Ken Scholes
Canticle

Sunrise on the Churning Wastes was a terrifying glory. Each morning the Gypsy Scouts watched it from their station on the Keeper’s Gate.
First, the cold air took on the warm scent of salt and sand. Then the sky was washed in deep purple, shot through with veins of red, twisting and spreading out on a flat horizon that stretched forever past the low hills that marked the Whymer Way leading into the Desolation of the Old World. And in that moment before the sun rose red and angry as a fist, the world went silent and still.
Today, in the heart of that moment, a brown bird dropped into the Watch Captain’s net.
He unrolled the tiny scroll it carried and squinted at it in the crimson light from the east. Then he whistled his men to Third Alarm and watched the front guard magick themselves to slip into the morning shadows.
He hastily coded a note to Aedric, the First Captain of Rudolfo’s Gypsy Scouts, and passed it to his birder. “See this to Seventh Forest Manor,” he said.
Then he climbed down the stairs to the base of the massive, closed gate and stood to the side with his arms crossed.
A metal man in robes approaches from the west.
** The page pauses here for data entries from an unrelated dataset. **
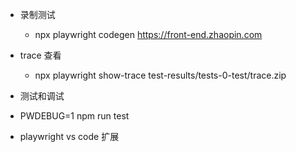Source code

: 
- 录制测试
  - npx playwright codegen https://front-end.zhaopin.com

- trace 查看
  - npx playwright show-trace test-results/tests-0-test/trace.zip

- 测试和调试
 - PWDEBUG=1 npm run test
 - playwright vs code 扩展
This was most irregular. General Rudolfo’s metal men worked at the library. And their leader, Isaak, was the only one of their lot who wore robes. The Watch Captain scanned the road that led down from the jagged stone hills to the west. That winding road came from only one city.
Windwir. Now a Desolation because the Androfrancines couldn’t leave well enough alone. They’d brought back Xhum Y’Zir’s Seven Cacophonic Deaths, and the spell had been their undoing. An entire city and its Order snuffed out, ending their long guardianship of the light, the knowledge of the Old World that had fallen to the same spell two thousand years before.